** Task brief **
Your reproduction of the entries should be exact and should contain no pictures.

(Saved entries)
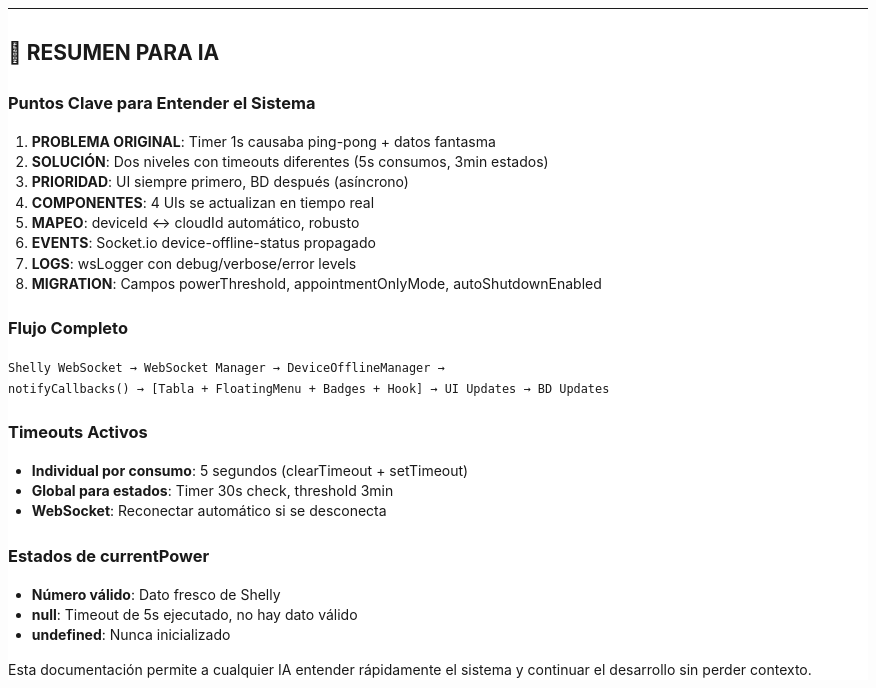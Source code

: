 
---

## 🚀 RESUMEN PARA IA

### Puntos Clave para Entender el Sistema

1. **PROBLEMA ORIGINAL**: Timer 1s causaba ping-pong + datos fantasma
2. **SOLUCIÓN**: Dos niveles con timeouts diferentes (5s consumos, 3min estados)
3. **PRIORIDAD**: UI siempre primero, BD después (asíncrono)
4. **COMPONENTES**: 4 UIs se actualizan en tiempo real
5. **MAPEO**: deviceId ↔ cloudId automático, robusto
6. **EVENTS**: Socket.io device-offline-status propagado
7. **LOGS**: wsLogger con debug/verbose/error levels
8. **MIGRATION**: Campos powerThreshold, appointmentOnlyMode, autoShutdownEnabled

### Flujo Completo
```
Shelly WebSocket → WebSocket Manager → DeviceOfflineManager → 
notifyCallbacks() → [Tabla + FloatingMenu + Badges + Hook] → UI Updates → BD Updates
```

### Timeouts Activos
- **Individual por consumo**: 5 segundos (clearTimeout + setTimeout)
- **Global para estados**: Timer 30s check, threshold 3min
- **WebSocket**: Reconectar automático si se desconecta

### Estados de currentPower
- **Número válido**: Dato fresco de Shelly
- **null**: Timeout de 5s ejecutado, no hay dato válido
- **undefined**: Nunca inicializado

Esta documentación permite a cualquier IA entender rápidamente el sistema y continuar el desarrollo sin perder contexto. 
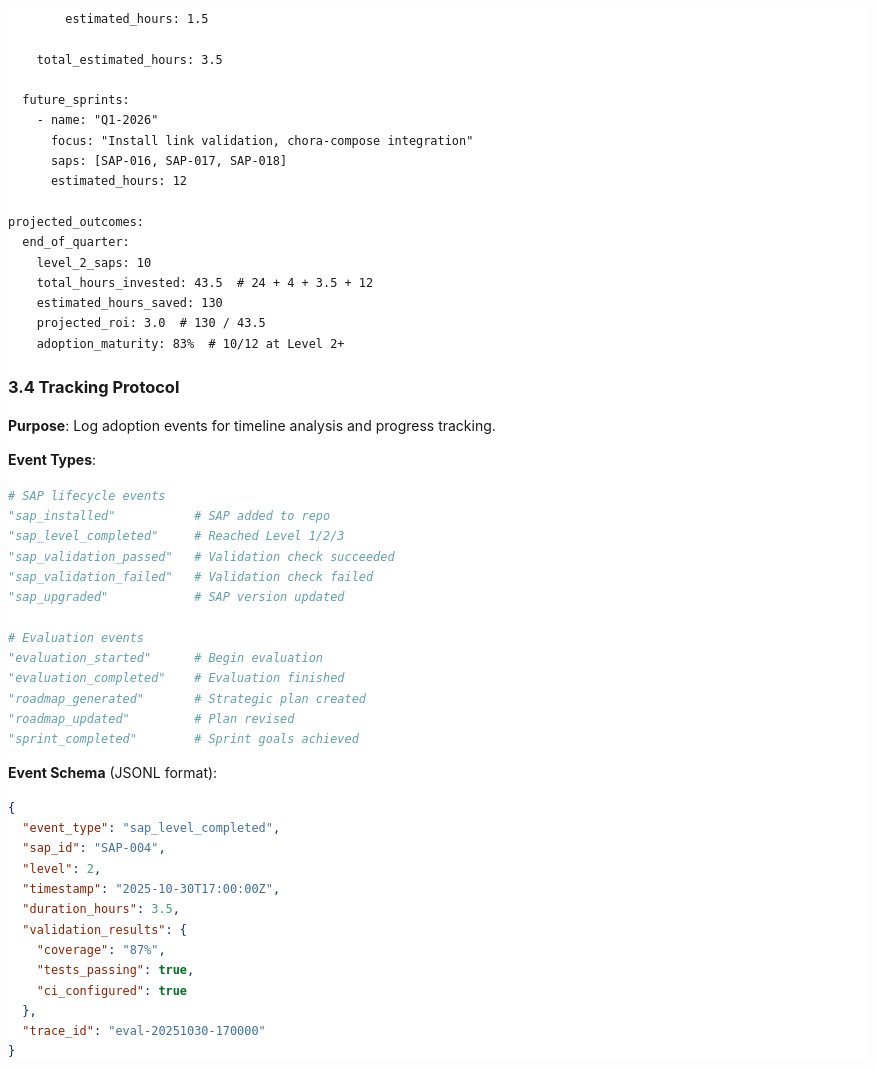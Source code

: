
 ```
        estimated_hours: 1.5

    total_estimated_hours: 3.5

  future_sprints:
    - name: "Q1-2026"
      focus: "Install link validation, chora-compose integration"
      saps: [SAP-016, SAP-017, SAP-018]
      estimated_hours: 12

projected_outcomes:
  end_of_quarter:
    level_2_saps: 10
    total_hours_invested: 43.5  # 24 + 4 + 3.5 + 12
    estimated_hours_saved: 130
    projected_roi: 3.0  # 130 / 43.5
    adoption_maturity: 83%  # 10/12 at Level 2+
```

### 3.4 Tracking Protocol

**Purpose**: Log adoption events for timeline analysis and progress tracking.

**Event Types**:
```python
# SAP lifecycle events
"sap_installed"           # SAP added to repo
"sap_level_completed"     # Reached Level 1/2/3
"sap_validation_passed"   # Validation check succeeded
"sap_validation_failed"   # Validation check failed
"sap_upgraded"            # SAP version updated

# Evaluation events
"evaluation_started"      # Begin evaluation
"evaluation_completed"    # Evaluation finished
"roadmap_generated"       # Strategic plan created
"roadmap_updated"         # Plan revised
"sprint_completed"        # Sprint goals achieved
```

**Event Schema** (JSONL format):
```json
{
  "event_type": "sap_level_completed",
  "sap_id": "SAP-004",
  "level": 2,
  "timestamp": "2025-10-30T17:00:00Z",
  "duration_hours": 3.5,
  "validation_results": {
    "coverage": "87%",
    "tests_passing": true,
    "ci_configured": true
  },
  "trace_id": "eval-20251030-170000"
}
```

** Your response **
Source code

: 
---

## 🚀 RESUMEN PARA IA

### Puntos Clave para Entender el Sistema

1. **PROBLEMA ORIGINAL**: Timer 1s causaba ping-pong + datos fantasma
2. **SOLUCIÓN**: Dos niveles con timeouts diferentes (5s consumos, 3min estados)
3. **PRIORIDAD**: UI siempre primero, BD después (asíncrono)
4. **COMPONENTES**: 4 UIs se actualizan en tiempo real
5. **MAPEO**: deviceId ↔ cloudId automático, robusto
6. **EVENTS**: Socket.io device-offline-status propagado
7. **LOGS**: wsLogger con debug/verbose/error levels
8. **MIGRATION**: Campos powerThreshold, appointmentOnlyMode, autoShutdownEnabled

### Flujo Completo
```
Shelly WebSocket → WebSocket Manager → DeviceOfflineManager → 
notifyCallbacks() → [Tabla + FloatingMenu + Badges + Hook] → UI Updates → BD Updates
```

### Timeouts Activos
- **Individual por consumo**: 5 segundos (clearTimeout + setTimeout)
- **Global para estados**: Timer 30s check, threshold 3min
- **WebSocket**: Reconectar automático si se desconecta

### Estados de currentPower
- **Número válido**: Dato fresco de Shelly
- **null**: Timeout de 5s ejecutado, no hay dato válido
- **undefined**: Nunca inicializado

Esta documentación permite a cualquier IA entender rápidamente el sistema y continuar el desarrollo sin perder contexto. 
Source code

:
 ```
        estimated_hours: 1.5

    total_estimated_hours: 3.5

  future_sprints:
    - name: "Q1-2026"
      focus: "Install link validation, chora-compose integration"
      saps: [SAP-016, SAP-017, SAP-018]
      estimated_hours: 12

projected_outcomes:
  end_of_quarter:
    level_2_saps: 10
    total_hours_invested: 43.5  # 24 + 4 + 3.5 + 12
    estimated_hours_saved: 130
    projected_roi: 3.0  # 130 / 43.5
    adoption_maturity: 83%  # 10/12 at Level 2+
```

### 3.4 Tracking Protocol

**Purpose**: Log adoption events for timeline analysis and progress tracking.

**Event Types**:
```python
# SAP lifecycle events
"sap_installed"           # SAP added to repo
"sap_level_completed"     # Reached Level 1/2/3
"sap_validation_passed"   # Validation check succeeded
"sap_validation_failed"   # Validation check failed
"sap_upgraded"            # SAP version updated

# Evaluation events
"evaluation_started"      # Begin evaluation
"evaluation_completed"    # Evaluation finished
"roadmap_generated"       # Strategic plan created
"roadmap_updated"         # Plan revised
"sprint_completed"        # Sprint goals achieved
```

**Event Schema** (JSONL format):
```json
{
  "event_type": "sap_level_completed",
  "sap_id": "SAP-004",
  "level": 2,
  "timestamp": "2025-10-30T17:00:00Z",
  "duration_hours": 3.5,
  "validation_results": {
    "coverage": "87%",
    "tests_passing": true,
    "ci_configured": true
  },
  "trace_id": "eval-20251030-170000"
}
```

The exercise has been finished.